Écriture d’appropriation :
Écriture d’un poème sur la ville
Élaboration d’un album poétique sur l’un des poèmes d’Alcools
Recréation de la vision de la ville poétique d’Apollinaire en papier

Préparation à l’épreuve anticipée de français écrite :

Dissertations : un sujet différent par groupe pour confronter des idées (1re générale)
Sujet no 1 : Pourquoi peut-on parler de poésie picturale dans Alcools ? Sujet no 2 : Pourquoi peut-on dire que le recueil d’Alcools peut être lu comme une « chanson du mal aimé » ? Sujet no 3 : J.M. Maulpoix, critique littéraire, a vu dans Alcools une autobiographie cachée. Partagez-vous ce point de vue ? Sujet no 4 : Peut-on qualifier les poèmes d’Alcools de récit de voyage ? Sujet no 5 : La fonction de la poésie n’est-elle que d’exprimer des sentiments dans Alcools ? Sujet no 6 : Pourquoi peut-on dire que Alcools est le recueil de la liberté ? Sujet no 7 : Pourquoi peut-on parler de modernité poétique dans Alcools ?

Commentaires :
Émile Verhaeren, Les Villes tentaculaires, « Les Usines » (1re technologiques)
Francis Ponge, Pièces, « Plat de poissons frits » (1re générale)

Préparation à l’épreuve anticipée de français orale :

Lecture cursive : un recueil poétique du xixe siècle au choix. Cercles de lecture pour présenter son choix et le justifier auprès de ses camarades (1re générale et technologique)

Comment mesurer l’implication des élèves dans le projet ?

Tout d’abord, l’implication des élèves dans le projet peut s’analyser en mesurant leur investissement. Un esprit de collaboration est né au cours de la séquence. Partage d’idées, de matériel, offre volontaire d’aide… Peu de bavardages, mais des échanges autour des productions. Certains ont redoublé les séances faites en classe par un travail personnel à la maison. Tous ont participé activement en classe et ont rendu une production au cours de la séquence. L’implication des élèves dans le projet peut ensuite se voir dans la qualité des productions, et dans les réponses apportées au questionnaire de fin de séquence. L’événement de lecture est devenu collectif, puisque les poèmes de Apollinaire ont été abordés en groupe, à travers des lectures subjectives personnelles, puis échangées avec les membres du groupe ; des explications linéaires ont été faites à plusieurs mains… La ville de papier s’est également construite en demi-groupe, agrémentée des albums poétiques élaborés à partir de chaque poème.

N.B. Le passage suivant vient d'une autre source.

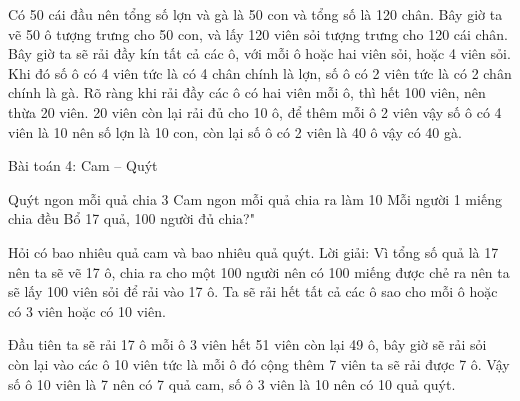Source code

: \begin{multicols}{2}
	Có 50 cái đầu nên tổng số lợn và gà là 50 con và tổng số là 120 chân. Bây giờ ta vẽ 50 ô tượng trưng cho 50 con, và lấy 120 viên sỏi tượng trưng cho 120 cái chân.
	Bây giờ ta sẽ rải đầy kín tất cả các ô, với mỗi ô hoặc hai viên sỏi, hoặc 4 viên sỏi. Khi đó số ô có 4 viên tức là có 4 chân chính là lợn, số ô có 2 viên tức là có 2 chân chính là gà.
	Rõ ràng khi rải đầy các ô có hai viên mỗi ô, thì hết 100 viên, nên thừa 20 viên. 20 viên còn lại rải đủ cho 10 ô, để thêm mỗi ô 2 viên vậy số ô có 4 viên là 10 nên số lợn là 10 con, còn lại số ô có 2 viên là 40 ô vậy có 40 gà.
	
	
	Bài toán 4: Cam – Quýt
	
	
	
	Quýt ngon mỗi quả chia 3 Cam ngon mỗi quả chia ra làm 10
	Mỗi người 1 miếng chia đều Bổ 17 quả, 100 người đủ chia?"
	
	Hỏi có bao nhiêu quả cam và bao nhiêu quả quýt.
	Lời giải:
	Vì tổng số quả là 17 nên ta sẽ vẽ 17 ô, chia ra cho một 100 người nên có 100 miếng được chẻ ra nên ta sẽ lấy 100 viên sỏi để rải vào 17 ô.
	Ta sẽ rải hết tất cả các ô sao cho mỗi ô hoặc có 3 viên hoặc có 10 viên.
	
	Đầu tiên ta sẽ rải 17 ô mỗi ô 3 viên hết 51 viên còn lại 49 ô, bây giờ sẽ rải sỏi còn lại vào các ô 10 viên tức là mỗi ô đó cộng thêm 7 viên ta sẽ rải được 7 ô. Vậy số ô 10 viên là 7 nên có 7 quả cam, số ô 3 viên là 10 nên có 10 quả quýt.
	
	
	
	
	
	
	
	
	
	
	
	
	
	
	
	
	
	
	
	
	
	
	
	
	
	
	
	
	
	
	
	
	
	
	
	
	
	
	
	
	
	
	
	
	
	
	
	
	
	
	
	
	

\end{multicols}
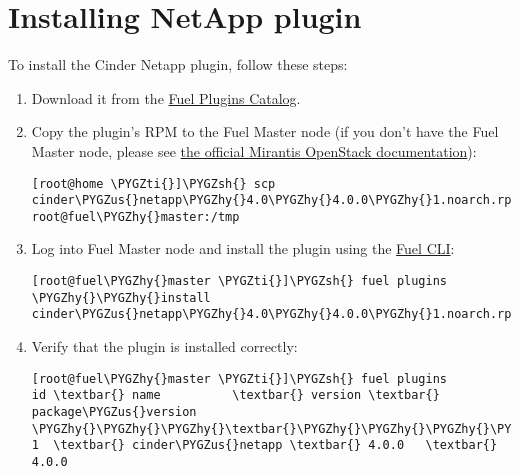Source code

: \documentclass[letterpaper,10pt,english]{sphinxmanual}
\def\PYGZus{\char`\_}
\def\PYGZsh{\char`\#}
\def\PYGZhy{\char`\-}
\def\PYGZti{\char`\~}
\begin{document}
\chapter{Installing NetApp plugin}
\label{installation:installing-netapp-plugin}\label{installation::doc}
To install the Cinder Netapp plugin, follow these steps:
\begin{enumerate}
\item {} 
Download it from the \href{https://www.mirantis.com/products/openstack-drivers-and-plugins/fuel-plugins/}{Fuel Plugins Catalog}.

\item {} 
Copy the plugin's RPM to the Fuel Master node (if you don't
have the Fuel Master node, please see \href{https://docs.mirantis.com/openstack/fuel/fuel-8.0/quickstart-guide.html\#installing-mirantis-openstack-manually}{the official
Mirantis OpenStack documentation}):

\begin{Verbatim}[commandchars=\\\{\}]
[root@home \PYGZti{}]\PYGZsh{} scp cinder\PYGZus{}netapp\PYGZhy{}4.0\PYGZhy{}4.0.0\PYGZhy{}1.noarch.rpm root@fuel\PYGZhy{}master:/tmp
\end{Verbatim}

\item {} 
Log into Fuel Master node and install the plugin using the
\href{https://docs.mirantis.com/openstack/fuel/fuel-8.0/user-guide.html\#using-fuel-cli}{Fuel CLI}:

\begin{Verbatim}[commandchars=\\\{\}]
[root@fuel\PYGZhy{}master \PYGZti{}]\PYGZsh{} fuel plugins \PYGZhy{}\PYGZhy{}install cinder\PYGZus{}netapp\PYGZhy{}4.0\PYGZhy{}4.0.0\PYGZhy{}1.noarch.rpm
\end{Verbatim}

\item {} 
Verify that the plugin is installed correctly:

\begin{Verbatim}[commandchars=\\\{\}]
[root@fuel\PYGZhy{}master \PYGZti{}]\PYGZsh{} fuel plugins
id \textbar{} name          \textbar{} version \textbar{} package\PYGZus{}version
\PYGZhy{}\PYGZhy{}\PYGZhy{}\textbar{}\PYGZhy{}\PYGZhy{}\PYGZhy{}\PYGZhy{}\PYGZhy{}\PYGZhy{}\PYGZhy{}\PYGZhy{}\PYGZhy{}\PYGZhy{}\PYGZhy{}\PYGZhy{}\PYGZhy{}\PYGZhy{}\PYGZhy{}\textbar{}\PYGZhy{}\PYGZhy{}\PYGZhy{}\PYGZhy{}\PYGZhy{}\PYGZhy{}\PYGZhy{}\PYGZhy{}\PYGZhy{}\textbar{}\PYGZhy{}\PYGZhy{}\PYGZhy{}\PYGZhy{}\PYGZhy{}\PYGZhy{}\PYGZhy{}\PYGZhy{}\PYGZhy{}\PYGZhy{}\PYGZhy{}\PYGZhy{}\PYGZhy{}\PYGZhy{}\PYGZhy{}\PYGZhy{}
1  \textbar{} cinder\PYGZus{}netapp \textbar{} 4.0.0   \textbar{} 4.0.0
\end{Verbatim}

\end{enumerate}
\end{document}
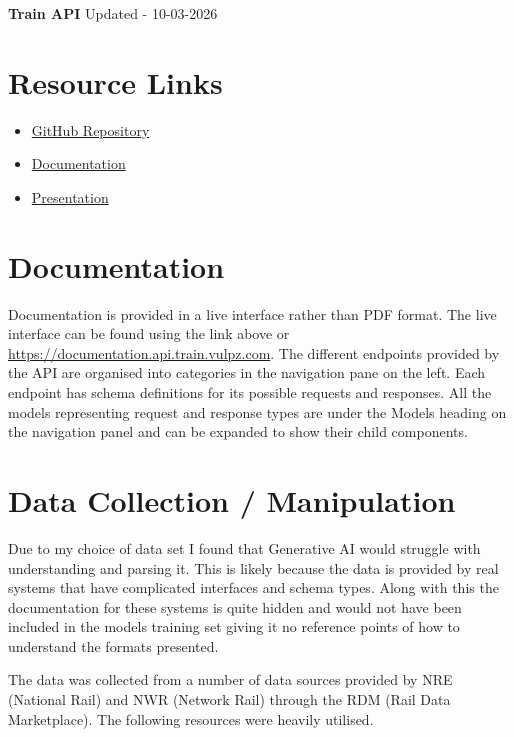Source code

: \documentclass[10pt,a4paper]{article}
\begin{document}
\noindent
\Huge
\textbf{Train API}
\normalsize
\noindent
\newline
\newline
Updated - 10-03-2026

\tableofcontents

\newpage
\section{Resource Links}

\begin{itemize}
  \item \href{https://github.com/georgehester/train-api}{GitHub Repository}
  \item \href{https://documentation.api.train.vulpz.com}{Documentation}
  \item \href{https://docs.google.com/presentation/d/1i460dvt5QaJjt-JxWjruQaugBEQW9677Q9r5tmAWCv4/edit?usp=sharing}{Presentation}
\end{itemize}

\section{Documentation}

Documentation is provided in a live interface rather than PDF format. The live interface can be found using the link above or \url{https://documentation.api.train.vulpz.com}. The different endpoints provided by the API are organised into categories in the navigation pane on the left. Each endpoint has schema definitions for its possible requests and responses. All the models representing request and response types are under the Models heading on the navigation panel and can be expanded to show their child components.

\section{Data Collection / Manipulation}

Due to my choice of data set I found that Generative AI would struggle with understanding and parsing it. This is likely because the data is provided by real systems that have complicated interfaces and schema types. Along with this the documentation for these systems is quite hidden and would not have been included in the models training set giving it no reference points of how to understand the formats presented.

\noindent
\newline
The data was collected from a number of data sources provided by NRE (National Rail) and NWR (Network Rail) through the RDM (Rail Data Marketplace). The following resources were heavily utilised.
\end{document}

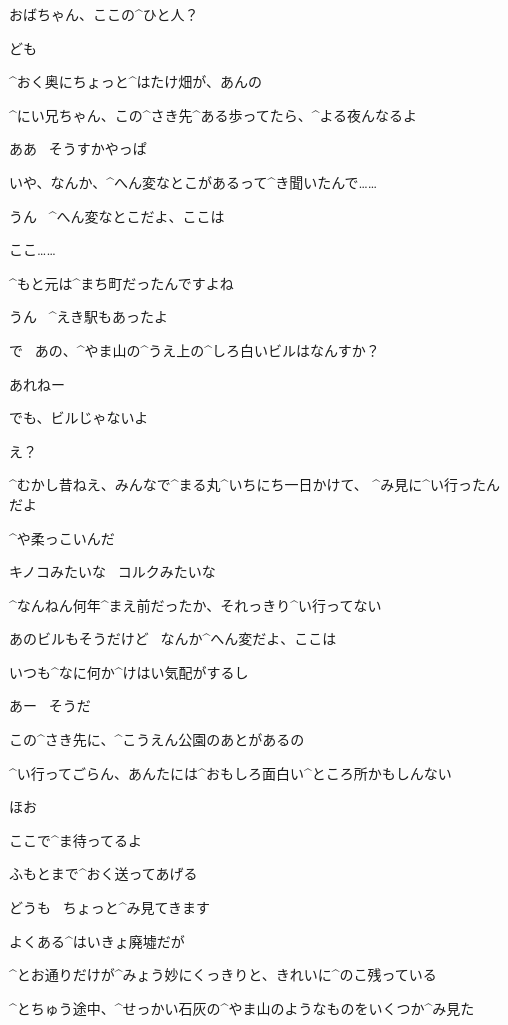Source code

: \Ayase おばちゃん、ここの^{ひと}{人}？

\Ayase ども

\Person ^{おく}{奥}にちょっと^{はたけ}{畑}が、あんの

\Person ^{にい}{兄}ちゃん、この^{さき}{先}^{ある}{歩}ってたら、^{よる}{夜}んなるよ

\Ayase ああ
\ そうすかやっぱ

\Ayase いや、なんか、^{へん}{変}なとこがあるって^{き}{聞}いたんで……

\Person うん
\ ^{へん}{変}なとこだよ、ここは

\Ayase ここ……

\Ayase ^{もと}{元}は^{まち}{町}だったんですよね

\Person うん
\ ^{えき}{駅}もあったよ

\page[92]
\Ayase で
\ あの、^{やま}{山}の^{うえ}{上}の^{しろ}{白}いビルはなんすか？

\Person あれねー

\Person でも、ビルじゃないよ

\Ayase え？

\Person ^{むかし}{昔}ねえ、みんなで^{まる}{丸}^{いちにち}{一日}かけて、
^{み}{見}に^{い}{行}ったんだよ

\Person ^{や}{柔}っこいんだ

\Person キノコみたいな
\ コルクみたいな

\Person ^{なんねん}{何年}^{まえ}{前}だったか、それっきり^{い}{行}ってない

\page[93]
\Person あのビルもそうだけど
\ なんか^{へん}{変}だよ、ここは

\Person いつも^{なに}{何}か^{けはい}{気配}がするし

\Person あー
\ そうだ

\Person この^{さき}{先}に、^{こうえん}{公園}のあとがあるの

\Person ^{い}{行}ってごらん、あんたには^{おもしろ}{面白}い^{ところ}{所}かもしんない

\Ayase ほお

\Person ここで^{ま}{待}ってるよ

\Person ふもとまで^{おく}{送}ってあげる

\Ayase どうも
\ ちょっと^{み}{見}てきます

\page[94]
\Ayase よくある^{はいきょ}{廃墟}だが

\Ayase ^{とお}{通}りだけが^{みょう}{妙}にくっきりと、きれいに^{のこ}{残}っている

\Ayase ^{とちゅう}{途中}、^{せっかい}{石灰}の^{やま}{山}のようなものをいくつか^{み}{見}た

En fin de séquence, les élèves ont également élaboré un journal du « je » lyrique. J’ai en effet souhaité transposer pour la didactique de la poésie des outils qui existent pour d’autres genres, comme le journal du lecteur ou celui du personnage conçu par Véronique Larrivé. Ma réflexion s’est notamment appuyée sur l’article intitulé « Le journal du personnage ou l’art de se mettre dans la peau d’un autre » de V. Larrivé (Larrivé, 2018, p. 139).

L’intérêt du journal du « je » lyrique est multiple. Inventif, régressif, guidant, il est un outil intéressant pour l’appropriation du programme du lycée en français à la fois pour les élèves et les enseignants. Tout d’abord, c’est un écrit créatif. Il permet de laisser libre cours à son imagination, tout en mobilisant les connaissances acquises sur l’auteur. Le journal du « je » lyrique est un écrit d’appropriation et un lieu d’identification et d’investissement affectif pour le lecteur. Comment rester insensible à des amours perdues ou un emprisonnement inique ? De plus, il est aussi un écrit régressif. Il fait du « je » lyrique une personne susceptible de maints investissements, pour peu que le lecteur accepte de jouer « à faire comme si ». De façon ludique, le lecteur s’immerge dans le poème en s’identifiant au « je » lyrique et fait appel à son imagination, afin d’interpréter le recueil. Le lecteur fait preuve d’empathie et oriente sa lecture littéraire vers une lecture psychoaffective, en confrontant sa subjectivité avec celle, supposée, du « je » lyrique. De surcroît, un tel écrit est un guide. Il demande en effet aux élèves de répondre à des consignes précises : écrire à la première personne d’un « je » les sentiments, les pensées et les valeurs du poète. La rédaction du journal est une aide à la compréhension du recueil, un projet d’écriture innovant et motivant pour les jeunes lecteurs, qui participe à la construction de l’élève comme sujet. Cette lecture, qui permet de questionner l’investissement émotionnel du lecteur dans les « personnages » de la fable, au sens large ici, a longtemps été considérée comme relevant d’une lecture naïve, affective et morale. Pourtant, la dénigrer revient à mettre les élèves en difficulté. Comment pourront-ils, sans cela, adopter le point de vue d’une tierce personne, faire appel à leur capacité empathique pour imaginer des états mentaux ou prêter des intentions, saisir les émotions, les pensées, l’esthétique ou les valeurs d’un personnage ou d’un locuteur, quel qu’il soit ? La rédaction d’un écrit à la première personne, à un « je » fictif, fait du cadre spatio-temporel un monde de référence par simulation. Le journal du « je » lyrique est donc un élément qui participe à l’apprentissage.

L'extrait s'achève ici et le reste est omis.